**TASK DESCRIPTION:** Wherever the string "localhost" shows up in the data below, copy the whole line.

(Collected data)
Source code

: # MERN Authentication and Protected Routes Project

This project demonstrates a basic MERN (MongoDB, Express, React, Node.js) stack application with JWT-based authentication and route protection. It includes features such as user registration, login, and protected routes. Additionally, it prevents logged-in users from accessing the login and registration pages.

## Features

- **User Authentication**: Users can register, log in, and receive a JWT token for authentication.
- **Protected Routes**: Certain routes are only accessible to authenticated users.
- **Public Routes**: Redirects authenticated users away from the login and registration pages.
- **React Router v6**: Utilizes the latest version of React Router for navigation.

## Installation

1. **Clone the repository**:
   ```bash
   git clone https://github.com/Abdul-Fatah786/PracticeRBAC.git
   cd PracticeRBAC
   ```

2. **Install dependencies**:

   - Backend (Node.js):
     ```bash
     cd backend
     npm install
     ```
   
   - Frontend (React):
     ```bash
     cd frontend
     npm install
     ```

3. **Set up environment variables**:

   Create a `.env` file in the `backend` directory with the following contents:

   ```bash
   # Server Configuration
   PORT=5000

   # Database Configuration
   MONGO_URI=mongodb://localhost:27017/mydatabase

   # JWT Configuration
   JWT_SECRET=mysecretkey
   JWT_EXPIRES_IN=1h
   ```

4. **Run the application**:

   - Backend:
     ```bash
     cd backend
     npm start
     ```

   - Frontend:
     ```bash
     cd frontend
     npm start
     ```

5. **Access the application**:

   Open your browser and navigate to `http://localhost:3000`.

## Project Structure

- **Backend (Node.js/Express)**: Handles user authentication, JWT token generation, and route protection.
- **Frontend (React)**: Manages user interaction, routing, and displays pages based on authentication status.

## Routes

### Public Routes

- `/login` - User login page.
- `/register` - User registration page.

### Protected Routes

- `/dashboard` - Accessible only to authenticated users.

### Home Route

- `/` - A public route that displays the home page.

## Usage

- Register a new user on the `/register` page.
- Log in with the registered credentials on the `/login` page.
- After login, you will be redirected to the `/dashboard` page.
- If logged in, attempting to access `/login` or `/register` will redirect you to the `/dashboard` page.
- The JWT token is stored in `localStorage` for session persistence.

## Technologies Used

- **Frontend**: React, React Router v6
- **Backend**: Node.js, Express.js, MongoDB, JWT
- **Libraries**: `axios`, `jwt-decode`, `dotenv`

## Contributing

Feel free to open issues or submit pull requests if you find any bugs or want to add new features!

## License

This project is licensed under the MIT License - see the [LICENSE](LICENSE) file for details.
--
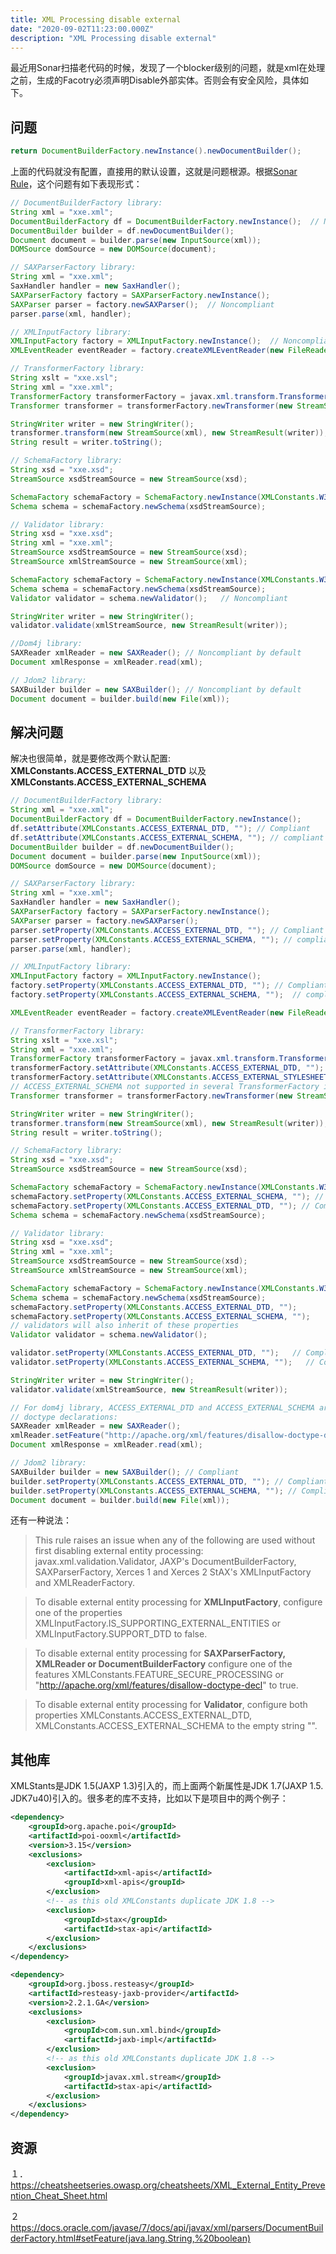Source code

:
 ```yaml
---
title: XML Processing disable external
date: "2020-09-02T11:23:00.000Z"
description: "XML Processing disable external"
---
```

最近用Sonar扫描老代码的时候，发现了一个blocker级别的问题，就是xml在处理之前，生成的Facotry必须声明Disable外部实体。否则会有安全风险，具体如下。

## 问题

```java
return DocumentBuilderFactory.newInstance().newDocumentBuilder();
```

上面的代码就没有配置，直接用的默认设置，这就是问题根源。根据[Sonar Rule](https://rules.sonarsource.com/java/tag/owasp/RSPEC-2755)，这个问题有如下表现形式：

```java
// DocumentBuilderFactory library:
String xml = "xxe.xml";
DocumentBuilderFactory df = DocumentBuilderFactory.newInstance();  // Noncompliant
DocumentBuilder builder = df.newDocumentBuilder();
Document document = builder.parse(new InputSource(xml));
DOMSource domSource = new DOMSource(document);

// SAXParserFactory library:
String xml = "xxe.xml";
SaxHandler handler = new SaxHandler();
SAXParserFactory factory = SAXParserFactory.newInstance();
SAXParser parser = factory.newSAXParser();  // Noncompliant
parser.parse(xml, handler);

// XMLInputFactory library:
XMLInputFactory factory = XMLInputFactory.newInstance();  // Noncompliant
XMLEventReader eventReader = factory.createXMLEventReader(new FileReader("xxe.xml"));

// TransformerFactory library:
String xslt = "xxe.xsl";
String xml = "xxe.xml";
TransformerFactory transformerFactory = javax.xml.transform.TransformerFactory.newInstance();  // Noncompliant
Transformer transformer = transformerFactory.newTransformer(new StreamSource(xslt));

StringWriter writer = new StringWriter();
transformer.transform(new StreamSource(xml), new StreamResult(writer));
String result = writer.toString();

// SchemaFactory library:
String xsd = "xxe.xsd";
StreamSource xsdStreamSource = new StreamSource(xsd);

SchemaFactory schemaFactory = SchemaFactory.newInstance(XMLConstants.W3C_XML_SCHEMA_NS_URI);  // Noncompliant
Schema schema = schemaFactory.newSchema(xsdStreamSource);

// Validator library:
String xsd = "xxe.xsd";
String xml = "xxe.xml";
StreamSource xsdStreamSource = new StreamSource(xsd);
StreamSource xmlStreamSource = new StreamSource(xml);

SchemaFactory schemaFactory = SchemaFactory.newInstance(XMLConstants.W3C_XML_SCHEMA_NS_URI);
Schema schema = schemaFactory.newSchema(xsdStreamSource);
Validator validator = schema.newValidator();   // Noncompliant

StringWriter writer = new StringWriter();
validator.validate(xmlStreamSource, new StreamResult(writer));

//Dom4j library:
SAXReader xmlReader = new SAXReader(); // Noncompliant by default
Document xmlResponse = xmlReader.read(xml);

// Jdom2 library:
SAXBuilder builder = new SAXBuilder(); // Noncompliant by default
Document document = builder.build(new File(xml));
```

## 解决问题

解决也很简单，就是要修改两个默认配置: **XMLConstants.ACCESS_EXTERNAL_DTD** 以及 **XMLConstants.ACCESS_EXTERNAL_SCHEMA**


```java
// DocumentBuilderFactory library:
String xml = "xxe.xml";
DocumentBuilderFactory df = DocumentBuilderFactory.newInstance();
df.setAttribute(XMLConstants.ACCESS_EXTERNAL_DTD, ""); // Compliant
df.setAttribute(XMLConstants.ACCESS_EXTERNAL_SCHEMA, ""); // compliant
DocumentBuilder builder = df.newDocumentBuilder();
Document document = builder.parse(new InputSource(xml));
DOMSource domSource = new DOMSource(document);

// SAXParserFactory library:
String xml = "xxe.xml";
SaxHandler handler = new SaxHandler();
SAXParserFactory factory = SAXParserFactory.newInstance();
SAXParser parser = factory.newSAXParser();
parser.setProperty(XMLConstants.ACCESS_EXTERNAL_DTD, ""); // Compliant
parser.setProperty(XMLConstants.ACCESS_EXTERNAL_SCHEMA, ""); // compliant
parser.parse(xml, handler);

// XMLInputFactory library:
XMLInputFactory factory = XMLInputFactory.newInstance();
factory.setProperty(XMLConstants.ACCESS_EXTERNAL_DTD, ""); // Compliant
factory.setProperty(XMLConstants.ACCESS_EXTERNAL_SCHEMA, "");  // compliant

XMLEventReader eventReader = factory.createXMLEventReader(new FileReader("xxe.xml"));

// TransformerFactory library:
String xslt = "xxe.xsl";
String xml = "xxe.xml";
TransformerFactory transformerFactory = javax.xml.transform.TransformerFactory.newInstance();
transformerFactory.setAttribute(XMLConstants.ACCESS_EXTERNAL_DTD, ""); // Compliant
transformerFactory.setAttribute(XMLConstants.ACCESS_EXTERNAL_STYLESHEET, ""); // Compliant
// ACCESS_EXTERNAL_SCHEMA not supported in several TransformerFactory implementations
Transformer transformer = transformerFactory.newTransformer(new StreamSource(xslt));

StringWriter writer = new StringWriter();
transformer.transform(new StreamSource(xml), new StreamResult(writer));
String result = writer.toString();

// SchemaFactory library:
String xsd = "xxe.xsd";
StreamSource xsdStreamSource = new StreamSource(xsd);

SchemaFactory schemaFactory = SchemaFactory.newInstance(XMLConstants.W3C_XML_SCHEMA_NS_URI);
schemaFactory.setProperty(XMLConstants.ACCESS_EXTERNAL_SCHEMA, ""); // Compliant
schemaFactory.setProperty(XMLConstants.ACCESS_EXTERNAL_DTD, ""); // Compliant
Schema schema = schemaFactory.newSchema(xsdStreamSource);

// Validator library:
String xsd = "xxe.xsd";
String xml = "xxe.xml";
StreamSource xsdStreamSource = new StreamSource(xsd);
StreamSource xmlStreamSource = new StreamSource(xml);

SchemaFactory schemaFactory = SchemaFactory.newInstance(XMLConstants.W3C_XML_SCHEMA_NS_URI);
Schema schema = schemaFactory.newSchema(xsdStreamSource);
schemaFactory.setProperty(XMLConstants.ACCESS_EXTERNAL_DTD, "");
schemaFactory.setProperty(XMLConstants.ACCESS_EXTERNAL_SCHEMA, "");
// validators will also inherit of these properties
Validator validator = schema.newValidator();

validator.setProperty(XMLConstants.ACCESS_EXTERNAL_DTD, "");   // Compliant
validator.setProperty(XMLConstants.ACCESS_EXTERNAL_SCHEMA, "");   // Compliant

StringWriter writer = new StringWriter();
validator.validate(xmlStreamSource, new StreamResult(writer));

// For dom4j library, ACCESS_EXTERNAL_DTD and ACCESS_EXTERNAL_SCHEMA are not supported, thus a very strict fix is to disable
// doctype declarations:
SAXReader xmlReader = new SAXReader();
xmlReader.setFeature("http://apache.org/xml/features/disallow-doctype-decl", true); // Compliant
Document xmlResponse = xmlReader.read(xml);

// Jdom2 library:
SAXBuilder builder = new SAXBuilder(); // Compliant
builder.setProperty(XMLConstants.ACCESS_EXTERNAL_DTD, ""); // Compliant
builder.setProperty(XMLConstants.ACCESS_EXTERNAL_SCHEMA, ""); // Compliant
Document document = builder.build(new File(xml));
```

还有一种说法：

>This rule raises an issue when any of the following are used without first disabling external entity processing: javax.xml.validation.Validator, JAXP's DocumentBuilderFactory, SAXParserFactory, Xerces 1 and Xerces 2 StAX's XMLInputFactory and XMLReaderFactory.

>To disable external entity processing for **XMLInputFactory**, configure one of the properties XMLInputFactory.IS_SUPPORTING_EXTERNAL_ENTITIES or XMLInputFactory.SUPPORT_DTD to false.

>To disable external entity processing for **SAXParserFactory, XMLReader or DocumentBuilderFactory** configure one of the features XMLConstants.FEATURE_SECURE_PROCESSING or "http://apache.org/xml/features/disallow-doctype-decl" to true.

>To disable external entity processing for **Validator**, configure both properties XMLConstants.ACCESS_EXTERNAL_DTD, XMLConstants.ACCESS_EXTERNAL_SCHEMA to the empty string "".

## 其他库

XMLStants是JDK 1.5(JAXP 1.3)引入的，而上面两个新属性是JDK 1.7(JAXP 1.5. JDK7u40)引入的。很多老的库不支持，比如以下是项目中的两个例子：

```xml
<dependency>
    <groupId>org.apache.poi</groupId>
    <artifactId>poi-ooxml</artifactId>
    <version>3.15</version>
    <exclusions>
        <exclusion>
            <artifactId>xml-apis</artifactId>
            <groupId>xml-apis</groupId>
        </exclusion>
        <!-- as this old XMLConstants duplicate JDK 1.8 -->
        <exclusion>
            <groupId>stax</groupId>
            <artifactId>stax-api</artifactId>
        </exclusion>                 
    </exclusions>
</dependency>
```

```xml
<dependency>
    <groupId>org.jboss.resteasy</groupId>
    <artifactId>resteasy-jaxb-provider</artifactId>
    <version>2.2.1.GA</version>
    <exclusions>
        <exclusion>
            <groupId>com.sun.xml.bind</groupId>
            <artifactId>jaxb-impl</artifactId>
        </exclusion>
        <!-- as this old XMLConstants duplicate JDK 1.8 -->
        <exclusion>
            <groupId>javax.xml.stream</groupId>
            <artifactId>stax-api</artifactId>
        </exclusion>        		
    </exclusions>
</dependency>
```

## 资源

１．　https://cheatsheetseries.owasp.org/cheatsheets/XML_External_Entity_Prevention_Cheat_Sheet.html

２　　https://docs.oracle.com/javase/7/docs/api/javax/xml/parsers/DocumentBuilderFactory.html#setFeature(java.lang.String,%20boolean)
==
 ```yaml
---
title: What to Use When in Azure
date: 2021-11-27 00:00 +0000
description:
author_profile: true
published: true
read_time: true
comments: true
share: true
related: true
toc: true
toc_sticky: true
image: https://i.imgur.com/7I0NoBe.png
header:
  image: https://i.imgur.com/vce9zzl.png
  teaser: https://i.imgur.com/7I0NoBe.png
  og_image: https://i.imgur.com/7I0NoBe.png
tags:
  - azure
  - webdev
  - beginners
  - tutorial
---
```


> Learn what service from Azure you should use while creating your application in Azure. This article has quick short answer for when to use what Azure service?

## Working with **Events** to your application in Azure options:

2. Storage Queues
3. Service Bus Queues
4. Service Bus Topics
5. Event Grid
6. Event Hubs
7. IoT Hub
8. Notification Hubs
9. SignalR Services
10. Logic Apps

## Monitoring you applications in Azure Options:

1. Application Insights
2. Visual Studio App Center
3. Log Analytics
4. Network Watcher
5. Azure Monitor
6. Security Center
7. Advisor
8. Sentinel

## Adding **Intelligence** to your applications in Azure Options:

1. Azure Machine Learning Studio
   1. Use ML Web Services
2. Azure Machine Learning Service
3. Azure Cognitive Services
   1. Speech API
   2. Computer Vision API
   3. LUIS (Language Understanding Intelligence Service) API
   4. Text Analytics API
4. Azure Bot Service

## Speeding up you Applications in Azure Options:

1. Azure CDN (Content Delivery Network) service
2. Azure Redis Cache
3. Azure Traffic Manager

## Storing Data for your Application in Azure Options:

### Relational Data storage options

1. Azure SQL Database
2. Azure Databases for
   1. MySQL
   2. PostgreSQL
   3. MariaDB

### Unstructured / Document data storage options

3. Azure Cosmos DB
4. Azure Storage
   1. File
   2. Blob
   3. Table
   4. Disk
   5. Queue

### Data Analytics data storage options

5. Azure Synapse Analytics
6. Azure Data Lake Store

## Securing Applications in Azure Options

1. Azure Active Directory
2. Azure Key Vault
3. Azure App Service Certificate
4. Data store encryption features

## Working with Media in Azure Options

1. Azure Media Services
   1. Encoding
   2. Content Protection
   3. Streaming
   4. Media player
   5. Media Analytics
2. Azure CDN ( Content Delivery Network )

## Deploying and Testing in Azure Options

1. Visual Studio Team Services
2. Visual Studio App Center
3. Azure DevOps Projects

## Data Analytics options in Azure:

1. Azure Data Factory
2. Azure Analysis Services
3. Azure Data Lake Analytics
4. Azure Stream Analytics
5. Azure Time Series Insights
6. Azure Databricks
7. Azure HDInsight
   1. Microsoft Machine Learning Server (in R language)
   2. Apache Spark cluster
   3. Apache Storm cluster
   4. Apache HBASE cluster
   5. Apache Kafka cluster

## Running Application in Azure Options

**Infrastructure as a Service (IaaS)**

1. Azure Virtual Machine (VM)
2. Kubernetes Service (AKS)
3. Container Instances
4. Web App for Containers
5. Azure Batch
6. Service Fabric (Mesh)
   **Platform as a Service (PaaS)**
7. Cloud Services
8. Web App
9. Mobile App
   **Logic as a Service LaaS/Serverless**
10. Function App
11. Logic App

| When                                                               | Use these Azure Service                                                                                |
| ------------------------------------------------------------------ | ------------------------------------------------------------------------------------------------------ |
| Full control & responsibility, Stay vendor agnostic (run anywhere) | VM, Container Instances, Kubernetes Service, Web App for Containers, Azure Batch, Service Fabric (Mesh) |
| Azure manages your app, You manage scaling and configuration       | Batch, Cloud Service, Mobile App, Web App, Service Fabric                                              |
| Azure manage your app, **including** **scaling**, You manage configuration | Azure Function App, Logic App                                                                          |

**SOLUTION TO THIS PROBLEM:**
   MONGO_URI=mongodb://localhost:27017/mydatabase
   Open your browser and navigate to `http://localhost:3000`.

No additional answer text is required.